Forts de cette jurisprudence, les maîtres d’ouvrage avaient invoqué la prise de possession et le paiement de 80 % du prix pour prétendre avoir tacitement réceptionné les travaux et solliciter l’application de la responsabilité civile décennale des constructeurs.

Ils obtiennent gain de cause en première instance, mais pas en appel. Pour les conseillers, la contestation constante par les maîtres d’ouvrage de la qualité des travaux exécutés, accompagnée d’une demande d’expertise judiciaire relative aux manquements de l’entrepreneur dont l’abandon du chantier est de nature à rendre équivoque la volonté des maîtres d’ouvrage de recevoir l’ouvrage.

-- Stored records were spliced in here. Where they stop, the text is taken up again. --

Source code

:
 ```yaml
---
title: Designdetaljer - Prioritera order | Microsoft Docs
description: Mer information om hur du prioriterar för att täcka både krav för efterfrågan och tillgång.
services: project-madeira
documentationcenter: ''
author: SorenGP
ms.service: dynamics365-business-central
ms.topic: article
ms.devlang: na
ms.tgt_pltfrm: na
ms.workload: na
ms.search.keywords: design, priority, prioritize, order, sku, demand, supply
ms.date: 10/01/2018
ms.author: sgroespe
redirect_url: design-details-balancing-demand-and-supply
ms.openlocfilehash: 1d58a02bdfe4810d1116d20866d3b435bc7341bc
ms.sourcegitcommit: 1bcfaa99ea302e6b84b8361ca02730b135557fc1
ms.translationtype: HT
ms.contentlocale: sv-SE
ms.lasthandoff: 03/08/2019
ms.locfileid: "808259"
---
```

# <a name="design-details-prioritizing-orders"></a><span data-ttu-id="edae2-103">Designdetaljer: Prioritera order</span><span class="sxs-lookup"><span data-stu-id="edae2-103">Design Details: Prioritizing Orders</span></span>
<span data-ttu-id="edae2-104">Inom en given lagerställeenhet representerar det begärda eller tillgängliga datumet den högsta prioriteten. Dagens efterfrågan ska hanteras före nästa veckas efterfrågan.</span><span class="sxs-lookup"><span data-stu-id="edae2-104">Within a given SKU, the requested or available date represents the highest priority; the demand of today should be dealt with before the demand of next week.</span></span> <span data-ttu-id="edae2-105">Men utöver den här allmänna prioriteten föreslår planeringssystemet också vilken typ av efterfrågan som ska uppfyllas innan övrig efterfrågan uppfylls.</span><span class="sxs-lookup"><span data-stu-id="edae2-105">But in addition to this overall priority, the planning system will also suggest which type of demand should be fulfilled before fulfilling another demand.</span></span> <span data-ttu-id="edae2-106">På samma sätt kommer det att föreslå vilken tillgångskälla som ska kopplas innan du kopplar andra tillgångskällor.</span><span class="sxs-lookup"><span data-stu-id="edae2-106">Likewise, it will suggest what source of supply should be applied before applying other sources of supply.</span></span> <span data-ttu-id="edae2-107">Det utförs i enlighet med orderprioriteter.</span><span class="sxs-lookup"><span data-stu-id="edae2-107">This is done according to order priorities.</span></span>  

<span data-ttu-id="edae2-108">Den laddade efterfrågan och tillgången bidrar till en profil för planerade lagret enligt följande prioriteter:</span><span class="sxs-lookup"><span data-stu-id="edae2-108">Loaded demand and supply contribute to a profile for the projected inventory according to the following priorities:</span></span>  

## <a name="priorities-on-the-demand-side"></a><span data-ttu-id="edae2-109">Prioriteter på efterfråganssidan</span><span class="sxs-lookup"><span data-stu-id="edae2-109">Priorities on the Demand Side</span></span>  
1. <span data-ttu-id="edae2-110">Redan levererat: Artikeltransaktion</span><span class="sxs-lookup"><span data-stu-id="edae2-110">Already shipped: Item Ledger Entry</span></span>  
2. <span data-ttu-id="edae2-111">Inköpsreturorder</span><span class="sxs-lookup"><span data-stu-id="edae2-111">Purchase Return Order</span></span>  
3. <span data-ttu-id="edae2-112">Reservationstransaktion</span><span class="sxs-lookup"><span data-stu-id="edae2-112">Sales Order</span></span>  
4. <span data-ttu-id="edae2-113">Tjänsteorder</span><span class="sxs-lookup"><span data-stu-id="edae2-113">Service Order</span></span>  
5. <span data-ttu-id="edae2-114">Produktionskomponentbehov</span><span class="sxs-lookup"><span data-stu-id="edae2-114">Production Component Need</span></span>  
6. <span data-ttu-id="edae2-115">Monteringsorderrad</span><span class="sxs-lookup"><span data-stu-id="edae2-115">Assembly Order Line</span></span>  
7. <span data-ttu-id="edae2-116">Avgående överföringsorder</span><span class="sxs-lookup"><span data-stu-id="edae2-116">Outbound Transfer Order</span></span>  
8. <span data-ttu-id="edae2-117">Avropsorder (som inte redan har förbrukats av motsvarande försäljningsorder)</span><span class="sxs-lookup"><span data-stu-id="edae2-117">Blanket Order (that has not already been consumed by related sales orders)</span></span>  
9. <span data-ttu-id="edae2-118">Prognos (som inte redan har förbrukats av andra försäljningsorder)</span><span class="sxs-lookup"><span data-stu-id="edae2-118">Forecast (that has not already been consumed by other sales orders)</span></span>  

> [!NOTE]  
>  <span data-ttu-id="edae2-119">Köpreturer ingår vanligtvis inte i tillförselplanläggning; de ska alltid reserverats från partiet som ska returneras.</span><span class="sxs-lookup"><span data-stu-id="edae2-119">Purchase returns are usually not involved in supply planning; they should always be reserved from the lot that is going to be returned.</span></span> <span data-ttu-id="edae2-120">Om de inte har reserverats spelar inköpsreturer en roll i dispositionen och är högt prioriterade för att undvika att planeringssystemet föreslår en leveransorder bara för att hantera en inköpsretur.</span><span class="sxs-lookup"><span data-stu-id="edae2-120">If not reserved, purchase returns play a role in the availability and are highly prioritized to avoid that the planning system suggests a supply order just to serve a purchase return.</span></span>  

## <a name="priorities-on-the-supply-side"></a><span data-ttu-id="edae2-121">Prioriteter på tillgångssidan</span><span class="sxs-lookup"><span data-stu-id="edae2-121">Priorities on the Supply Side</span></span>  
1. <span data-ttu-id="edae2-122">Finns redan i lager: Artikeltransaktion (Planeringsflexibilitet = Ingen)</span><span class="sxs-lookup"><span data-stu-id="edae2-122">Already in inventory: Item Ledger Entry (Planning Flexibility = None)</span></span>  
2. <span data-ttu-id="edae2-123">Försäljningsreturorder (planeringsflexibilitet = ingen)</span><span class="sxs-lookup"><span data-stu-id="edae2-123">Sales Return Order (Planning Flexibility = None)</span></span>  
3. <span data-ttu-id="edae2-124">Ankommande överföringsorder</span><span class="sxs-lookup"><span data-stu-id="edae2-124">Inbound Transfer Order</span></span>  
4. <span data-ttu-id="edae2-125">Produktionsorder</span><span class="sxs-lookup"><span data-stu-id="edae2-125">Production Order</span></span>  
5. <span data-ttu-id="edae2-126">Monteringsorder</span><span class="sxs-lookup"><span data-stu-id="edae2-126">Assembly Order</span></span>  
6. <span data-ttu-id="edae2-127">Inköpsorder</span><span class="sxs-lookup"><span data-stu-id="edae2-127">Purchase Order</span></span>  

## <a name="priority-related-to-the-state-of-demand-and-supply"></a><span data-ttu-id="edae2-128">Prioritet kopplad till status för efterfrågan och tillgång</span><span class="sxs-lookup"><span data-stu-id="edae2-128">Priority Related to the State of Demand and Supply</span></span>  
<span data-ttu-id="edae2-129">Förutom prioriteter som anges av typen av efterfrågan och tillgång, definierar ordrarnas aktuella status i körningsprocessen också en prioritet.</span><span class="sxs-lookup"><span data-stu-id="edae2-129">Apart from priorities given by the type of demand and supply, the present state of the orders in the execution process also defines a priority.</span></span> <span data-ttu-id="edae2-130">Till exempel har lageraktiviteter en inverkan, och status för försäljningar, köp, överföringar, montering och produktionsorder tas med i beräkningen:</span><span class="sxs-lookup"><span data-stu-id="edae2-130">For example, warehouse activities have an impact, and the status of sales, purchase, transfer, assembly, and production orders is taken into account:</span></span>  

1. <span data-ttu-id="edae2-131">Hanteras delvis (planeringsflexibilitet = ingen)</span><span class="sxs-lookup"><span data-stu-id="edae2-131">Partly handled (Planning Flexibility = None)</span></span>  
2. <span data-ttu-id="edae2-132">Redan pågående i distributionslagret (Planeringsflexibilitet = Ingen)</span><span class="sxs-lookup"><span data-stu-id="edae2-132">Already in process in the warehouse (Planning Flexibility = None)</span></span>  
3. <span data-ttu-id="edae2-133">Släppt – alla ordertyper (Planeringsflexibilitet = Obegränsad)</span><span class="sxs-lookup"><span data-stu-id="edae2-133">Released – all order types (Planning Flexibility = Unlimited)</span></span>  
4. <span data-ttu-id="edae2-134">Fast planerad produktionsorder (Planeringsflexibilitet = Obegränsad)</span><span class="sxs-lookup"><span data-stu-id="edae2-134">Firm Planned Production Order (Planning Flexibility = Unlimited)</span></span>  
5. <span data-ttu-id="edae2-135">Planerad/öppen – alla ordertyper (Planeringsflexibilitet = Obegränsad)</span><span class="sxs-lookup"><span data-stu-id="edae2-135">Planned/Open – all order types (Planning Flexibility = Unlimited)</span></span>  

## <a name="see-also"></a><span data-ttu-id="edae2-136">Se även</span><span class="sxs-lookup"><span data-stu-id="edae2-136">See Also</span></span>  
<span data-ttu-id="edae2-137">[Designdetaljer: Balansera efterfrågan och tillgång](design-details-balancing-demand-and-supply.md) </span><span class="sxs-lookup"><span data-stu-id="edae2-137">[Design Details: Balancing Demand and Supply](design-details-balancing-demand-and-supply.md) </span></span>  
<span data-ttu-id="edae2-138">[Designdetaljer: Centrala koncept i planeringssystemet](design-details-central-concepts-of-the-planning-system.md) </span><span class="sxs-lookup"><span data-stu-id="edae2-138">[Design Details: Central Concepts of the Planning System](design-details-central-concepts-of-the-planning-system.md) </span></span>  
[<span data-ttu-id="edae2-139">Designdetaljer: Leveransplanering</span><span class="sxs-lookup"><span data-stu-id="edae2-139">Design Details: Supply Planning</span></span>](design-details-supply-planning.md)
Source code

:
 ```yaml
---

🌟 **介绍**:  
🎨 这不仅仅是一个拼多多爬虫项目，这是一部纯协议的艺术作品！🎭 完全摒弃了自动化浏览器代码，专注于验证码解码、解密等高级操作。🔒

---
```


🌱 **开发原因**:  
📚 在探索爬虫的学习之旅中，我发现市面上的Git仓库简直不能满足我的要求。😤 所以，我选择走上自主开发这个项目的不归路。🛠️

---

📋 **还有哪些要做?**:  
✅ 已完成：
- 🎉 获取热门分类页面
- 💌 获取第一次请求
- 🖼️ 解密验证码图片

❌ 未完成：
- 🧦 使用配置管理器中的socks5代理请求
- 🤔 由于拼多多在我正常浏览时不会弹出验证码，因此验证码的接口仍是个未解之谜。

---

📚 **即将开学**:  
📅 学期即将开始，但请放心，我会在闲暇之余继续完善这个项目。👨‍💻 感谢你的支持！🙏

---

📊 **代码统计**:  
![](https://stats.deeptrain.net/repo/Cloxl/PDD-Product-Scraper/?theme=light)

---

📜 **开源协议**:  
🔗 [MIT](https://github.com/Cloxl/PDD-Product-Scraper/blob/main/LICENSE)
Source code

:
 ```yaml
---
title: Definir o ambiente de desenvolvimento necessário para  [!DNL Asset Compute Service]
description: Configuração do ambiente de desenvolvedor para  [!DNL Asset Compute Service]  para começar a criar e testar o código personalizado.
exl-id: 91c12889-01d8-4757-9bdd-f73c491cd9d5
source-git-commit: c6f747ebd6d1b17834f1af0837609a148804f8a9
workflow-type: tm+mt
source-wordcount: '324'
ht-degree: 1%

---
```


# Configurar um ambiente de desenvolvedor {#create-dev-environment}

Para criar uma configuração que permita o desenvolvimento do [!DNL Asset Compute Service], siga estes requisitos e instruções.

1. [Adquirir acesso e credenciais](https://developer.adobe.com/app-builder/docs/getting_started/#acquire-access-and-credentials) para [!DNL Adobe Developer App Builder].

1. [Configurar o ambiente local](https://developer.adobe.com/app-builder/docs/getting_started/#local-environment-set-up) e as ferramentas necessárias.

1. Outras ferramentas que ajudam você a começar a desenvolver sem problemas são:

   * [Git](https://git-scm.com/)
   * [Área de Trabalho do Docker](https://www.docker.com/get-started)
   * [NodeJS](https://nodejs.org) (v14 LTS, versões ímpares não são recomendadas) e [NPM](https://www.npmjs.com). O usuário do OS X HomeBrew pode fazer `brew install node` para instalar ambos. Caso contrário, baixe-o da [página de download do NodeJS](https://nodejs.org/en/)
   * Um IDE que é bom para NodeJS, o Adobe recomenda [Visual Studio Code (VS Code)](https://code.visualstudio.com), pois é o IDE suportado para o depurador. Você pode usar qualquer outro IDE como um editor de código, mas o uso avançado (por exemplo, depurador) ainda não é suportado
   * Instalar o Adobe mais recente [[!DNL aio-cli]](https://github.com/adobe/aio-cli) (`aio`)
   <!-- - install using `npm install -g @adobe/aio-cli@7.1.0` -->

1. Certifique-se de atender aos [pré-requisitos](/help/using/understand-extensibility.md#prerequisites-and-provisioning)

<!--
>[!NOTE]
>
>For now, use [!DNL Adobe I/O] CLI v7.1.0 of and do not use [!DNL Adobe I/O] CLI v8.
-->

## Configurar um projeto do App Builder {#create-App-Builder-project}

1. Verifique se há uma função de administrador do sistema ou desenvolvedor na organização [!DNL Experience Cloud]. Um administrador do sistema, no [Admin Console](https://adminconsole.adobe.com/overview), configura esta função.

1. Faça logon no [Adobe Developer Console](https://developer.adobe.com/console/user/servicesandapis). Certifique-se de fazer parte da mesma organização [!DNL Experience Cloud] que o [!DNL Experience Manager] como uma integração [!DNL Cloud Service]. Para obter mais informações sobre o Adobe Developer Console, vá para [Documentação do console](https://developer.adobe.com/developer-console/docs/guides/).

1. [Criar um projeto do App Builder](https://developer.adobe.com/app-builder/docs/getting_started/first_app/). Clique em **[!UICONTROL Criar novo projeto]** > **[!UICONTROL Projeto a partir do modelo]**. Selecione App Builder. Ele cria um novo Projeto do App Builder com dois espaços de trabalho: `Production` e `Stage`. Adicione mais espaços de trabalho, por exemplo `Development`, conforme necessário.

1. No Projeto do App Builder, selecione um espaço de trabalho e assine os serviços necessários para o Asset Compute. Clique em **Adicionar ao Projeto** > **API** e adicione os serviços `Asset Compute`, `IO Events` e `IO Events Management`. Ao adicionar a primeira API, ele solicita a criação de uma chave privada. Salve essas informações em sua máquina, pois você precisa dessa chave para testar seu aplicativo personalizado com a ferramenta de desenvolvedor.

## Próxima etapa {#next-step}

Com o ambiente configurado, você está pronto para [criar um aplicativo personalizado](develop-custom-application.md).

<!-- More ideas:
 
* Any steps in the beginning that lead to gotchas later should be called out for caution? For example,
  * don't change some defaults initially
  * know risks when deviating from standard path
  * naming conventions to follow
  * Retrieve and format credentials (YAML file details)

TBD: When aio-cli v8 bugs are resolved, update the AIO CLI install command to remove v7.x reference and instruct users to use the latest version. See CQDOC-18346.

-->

La Haute juridiction ne trouve rien à y redire et rejette le pourvoi. L’arrêt s’inscrit dans la continuité d’une jurisprudence amorcée il y a quelques années (Voir récemment Cass. civ. 3, 5 mars 2020, n° 19-13.024, préc.) ; Cass. civ. 3, 23 septembre 2020, n° 19-19.969, F-D N° Lexbase : A06363WH ; Cass. civ. 3, 14 décembre 2017, n° 16-24.752, FS-P+B+I N° Lexbase : A3673W78), récemment confirmée (Cass. civ. 3, 18 mars 2021, n° 19-24.537 N° Lexbase : A89024LB).